=== Provided data ===
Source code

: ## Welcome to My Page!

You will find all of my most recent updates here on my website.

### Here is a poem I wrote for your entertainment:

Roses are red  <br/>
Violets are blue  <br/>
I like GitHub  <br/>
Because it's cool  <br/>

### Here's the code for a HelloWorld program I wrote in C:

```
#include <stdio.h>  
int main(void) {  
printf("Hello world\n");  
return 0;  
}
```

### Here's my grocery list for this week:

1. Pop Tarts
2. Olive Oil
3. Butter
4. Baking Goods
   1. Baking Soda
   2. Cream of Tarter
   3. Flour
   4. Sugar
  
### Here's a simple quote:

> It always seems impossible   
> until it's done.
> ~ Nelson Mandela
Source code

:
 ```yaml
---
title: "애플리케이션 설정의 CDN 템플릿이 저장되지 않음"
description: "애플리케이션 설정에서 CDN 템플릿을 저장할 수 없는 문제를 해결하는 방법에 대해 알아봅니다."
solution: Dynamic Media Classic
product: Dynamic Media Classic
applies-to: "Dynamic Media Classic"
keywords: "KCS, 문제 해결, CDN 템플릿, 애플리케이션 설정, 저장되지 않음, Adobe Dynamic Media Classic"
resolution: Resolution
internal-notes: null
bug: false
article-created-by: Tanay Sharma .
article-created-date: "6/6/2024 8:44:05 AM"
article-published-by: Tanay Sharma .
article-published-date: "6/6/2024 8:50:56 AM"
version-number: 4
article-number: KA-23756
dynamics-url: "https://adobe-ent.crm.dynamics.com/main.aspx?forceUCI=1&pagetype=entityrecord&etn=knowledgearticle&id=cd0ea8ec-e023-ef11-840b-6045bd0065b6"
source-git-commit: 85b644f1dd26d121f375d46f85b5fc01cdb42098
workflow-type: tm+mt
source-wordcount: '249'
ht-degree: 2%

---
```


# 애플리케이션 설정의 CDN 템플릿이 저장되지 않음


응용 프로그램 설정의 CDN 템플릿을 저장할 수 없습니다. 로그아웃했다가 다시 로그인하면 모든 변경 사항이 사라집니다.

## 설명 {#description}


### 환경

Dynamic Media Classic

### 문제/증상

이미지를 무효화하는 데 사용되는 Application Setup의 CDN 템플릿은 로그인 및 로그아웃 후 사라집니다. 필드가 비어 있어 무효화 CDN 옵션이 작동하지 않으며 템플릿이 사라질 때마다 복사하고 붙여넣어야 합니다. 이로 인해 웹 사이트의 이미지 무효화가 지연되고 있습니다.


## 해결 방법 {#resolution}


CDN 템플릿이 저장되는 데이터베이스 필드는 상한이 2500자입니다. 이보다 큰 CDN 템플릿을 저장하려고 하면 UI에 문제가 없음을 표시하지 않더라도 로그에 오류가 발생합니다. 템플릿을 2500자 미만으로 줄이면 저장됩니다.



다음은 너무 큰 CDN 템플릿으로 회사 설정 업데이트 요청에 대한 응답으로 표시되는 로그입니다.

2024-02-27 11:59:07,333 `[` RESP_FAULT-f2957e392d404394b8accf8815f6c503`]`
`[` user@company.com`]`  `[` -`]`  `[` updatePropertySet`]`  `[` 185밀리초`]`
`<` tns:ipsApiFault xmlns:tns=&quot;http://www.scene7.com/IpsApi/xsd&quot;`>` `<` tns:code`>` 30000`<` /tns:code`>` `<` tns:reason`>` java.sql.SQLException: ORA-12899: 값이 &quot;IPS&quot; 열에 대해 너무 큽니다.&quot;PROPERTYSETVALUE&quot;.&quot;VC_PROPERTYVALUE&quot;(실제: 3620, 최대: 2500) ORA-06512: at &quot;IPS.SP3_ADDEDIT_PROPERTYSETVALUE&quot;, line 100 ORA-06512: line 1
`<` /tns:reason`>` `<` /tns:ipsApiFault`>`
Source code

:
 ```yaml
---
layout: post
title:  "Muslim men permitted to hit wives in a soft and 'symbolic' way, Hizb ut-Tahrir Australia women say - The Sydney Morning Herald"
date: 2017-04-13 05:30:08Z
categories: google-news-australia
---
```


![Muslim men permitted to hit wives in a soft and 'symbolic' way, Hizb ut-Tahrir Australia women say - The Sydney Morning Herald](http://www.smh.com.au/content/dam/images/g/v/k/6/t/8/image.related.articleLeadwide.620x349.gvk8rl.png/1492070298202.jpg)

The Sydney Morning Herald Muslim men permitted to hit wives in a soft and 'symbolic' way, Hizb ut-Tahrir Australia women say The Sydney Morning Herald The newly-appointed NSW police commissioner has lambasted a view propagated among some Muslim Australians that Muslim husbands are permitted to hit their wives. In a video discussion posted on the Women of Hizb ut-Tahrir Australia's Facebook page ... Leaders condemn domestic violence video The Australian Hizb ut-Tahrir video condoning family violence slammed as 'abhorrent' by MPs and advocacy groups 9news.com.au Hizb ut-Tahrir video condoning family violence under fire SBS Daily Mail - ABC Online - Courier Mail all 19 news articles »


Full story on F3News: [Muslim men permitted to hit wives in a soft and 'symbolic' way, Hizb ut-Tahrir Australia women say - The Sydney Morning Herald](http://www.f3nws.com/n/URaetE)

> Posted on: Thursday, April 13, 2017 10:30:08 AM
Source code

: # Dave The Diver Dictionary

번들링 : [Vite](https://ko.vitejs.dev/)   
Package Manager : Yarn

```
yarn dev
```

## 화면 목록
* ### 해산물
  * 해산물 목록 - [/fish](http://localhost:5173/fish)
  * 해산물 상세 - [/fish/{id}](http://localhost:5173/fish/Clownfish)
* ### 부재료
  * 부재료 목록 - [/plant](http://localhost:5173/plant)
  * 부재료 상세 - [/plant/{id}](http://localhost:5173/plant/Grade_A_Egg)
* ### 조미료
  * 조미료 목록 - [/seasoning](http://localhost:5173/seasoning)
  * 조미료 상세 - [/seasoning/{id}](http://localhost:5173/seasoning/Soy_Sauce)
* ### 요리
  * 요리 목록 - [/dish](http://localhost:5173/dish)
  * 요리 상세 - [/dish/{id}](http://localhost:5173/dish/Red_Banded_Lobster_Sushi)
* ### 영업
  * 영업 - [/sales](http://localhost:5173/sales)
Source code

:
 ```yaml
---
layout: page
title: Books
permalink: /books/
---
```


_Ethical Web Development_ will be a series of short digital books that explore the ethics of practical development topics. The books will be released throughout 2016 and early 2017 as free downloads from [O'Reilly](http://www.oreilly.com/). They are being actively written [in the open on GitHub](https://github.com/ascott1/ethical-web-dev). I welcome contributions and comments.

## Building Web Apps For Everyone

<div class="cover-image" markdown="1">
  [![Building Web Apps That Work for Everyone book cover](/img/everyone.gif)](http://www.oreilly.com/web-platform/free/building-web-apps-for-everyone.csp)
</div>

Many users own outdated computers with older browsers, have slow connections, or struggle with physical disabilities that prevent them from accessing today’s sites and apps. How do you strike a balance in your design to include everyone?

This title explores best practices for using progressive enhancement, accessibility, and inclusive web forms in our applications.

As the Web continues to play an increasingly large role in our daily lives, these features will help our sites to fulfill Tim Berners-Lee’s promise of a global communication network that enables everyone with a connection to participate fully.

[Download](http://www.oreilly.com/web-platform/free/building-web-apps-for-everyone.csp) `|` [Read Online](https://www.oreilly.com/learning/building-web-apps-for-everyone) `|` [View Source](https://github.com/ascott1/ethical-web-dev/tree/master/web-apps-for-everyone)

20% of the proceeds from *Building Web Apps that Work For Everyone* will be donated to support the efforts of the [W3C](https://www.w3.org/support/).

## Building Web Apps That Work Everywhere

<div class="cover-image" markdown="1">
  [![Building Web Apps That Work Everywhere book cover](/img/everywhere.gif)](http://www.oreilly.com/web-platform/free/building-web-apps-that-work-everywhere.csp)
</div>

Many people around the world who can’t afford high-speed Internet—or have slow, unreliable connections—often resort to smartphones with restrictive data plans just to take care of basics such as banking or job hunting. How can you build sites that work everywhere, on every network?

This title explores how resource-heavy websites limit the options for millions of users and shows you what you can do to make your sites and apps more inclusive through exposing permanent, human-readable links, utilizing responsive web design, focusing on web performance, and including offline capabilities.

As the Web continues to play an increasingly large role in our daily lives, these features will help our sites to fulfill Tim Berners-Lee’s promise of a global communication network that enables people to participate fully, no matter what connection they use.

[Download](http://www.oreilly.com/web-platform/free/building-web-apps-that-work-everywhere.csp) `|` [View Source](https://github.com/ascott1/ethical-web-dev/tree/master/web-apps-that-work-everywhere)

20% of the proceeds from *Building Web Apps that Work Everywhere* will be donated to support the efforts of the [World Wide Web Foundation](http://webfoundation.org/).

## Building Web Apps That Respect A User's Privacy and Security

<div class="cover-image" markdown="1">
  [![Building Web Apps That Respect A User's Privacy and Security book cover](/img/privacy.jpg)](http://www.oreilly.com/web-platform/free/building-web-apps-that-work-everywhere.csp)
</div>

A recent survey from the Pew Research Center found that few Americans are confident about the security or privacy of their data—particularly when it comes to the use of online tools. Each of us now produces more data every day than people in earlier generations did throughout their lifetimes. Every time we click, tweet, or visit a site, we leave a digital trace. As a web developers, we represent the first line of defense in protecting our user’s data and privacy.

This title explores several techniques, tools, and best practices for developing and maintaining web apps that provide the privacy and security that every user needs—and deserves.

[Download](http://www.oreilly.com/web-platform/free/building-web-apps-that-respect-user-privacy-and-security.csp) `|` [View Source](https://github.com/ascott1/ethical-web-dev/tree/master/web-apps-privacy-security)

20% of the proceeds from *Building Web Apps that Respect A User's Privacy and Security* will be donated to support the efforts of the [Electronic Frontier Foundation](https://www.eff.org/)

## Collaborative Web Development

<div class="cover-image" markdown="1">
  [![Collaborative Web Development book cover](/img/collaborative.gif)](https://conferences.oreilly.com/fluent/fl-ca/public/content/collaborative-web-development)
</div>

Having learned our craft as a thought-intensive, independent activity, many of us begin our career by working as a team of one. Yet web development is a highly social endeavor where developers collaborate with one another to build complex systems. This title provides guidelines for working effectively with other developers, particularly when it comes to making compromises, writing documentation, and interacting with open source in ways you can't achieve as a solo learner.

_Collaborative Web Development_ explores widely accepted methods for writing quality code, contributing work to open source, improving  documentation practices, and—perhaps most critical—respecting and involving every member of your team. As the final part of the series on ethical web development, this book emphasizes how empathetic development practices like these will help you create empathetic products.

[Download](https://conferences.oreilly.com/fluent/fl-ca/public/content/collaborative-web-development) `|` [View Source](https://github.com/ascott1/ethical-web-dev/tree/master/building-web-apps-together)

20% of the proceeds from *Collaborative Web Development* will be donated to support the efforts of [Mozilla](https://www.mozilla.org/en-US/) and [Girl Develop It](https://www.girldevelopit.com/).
===
Please give again only the lines from the start of the material through the line holding "### Here's a", exactly as they are written.

Answer area:
Source code

: ## Welcome to My Page!

You will find all of my most recent updates here on my website.

### Here is a poem I wrote for your entertainment:

Roses are red  <br/>
Violets are blue  <br/>
I like GitHub  <br/>
Because it's cool  <br/>

### Here's the code for a HelloWorld program I wrote in C:

```
#include <stdio.h>  
int main(void) {  
printf("Hello world\n");  
return 0;  
}
```

### Here's my grocery list for this week:

1. Pop Tarts
2. Olive Oil
3. Butter
4. Baking Goods
   1. Baking Soda
   2. Cream of Tarter
   3. Flour
   4. Sugar
  
### Here's a simple quote:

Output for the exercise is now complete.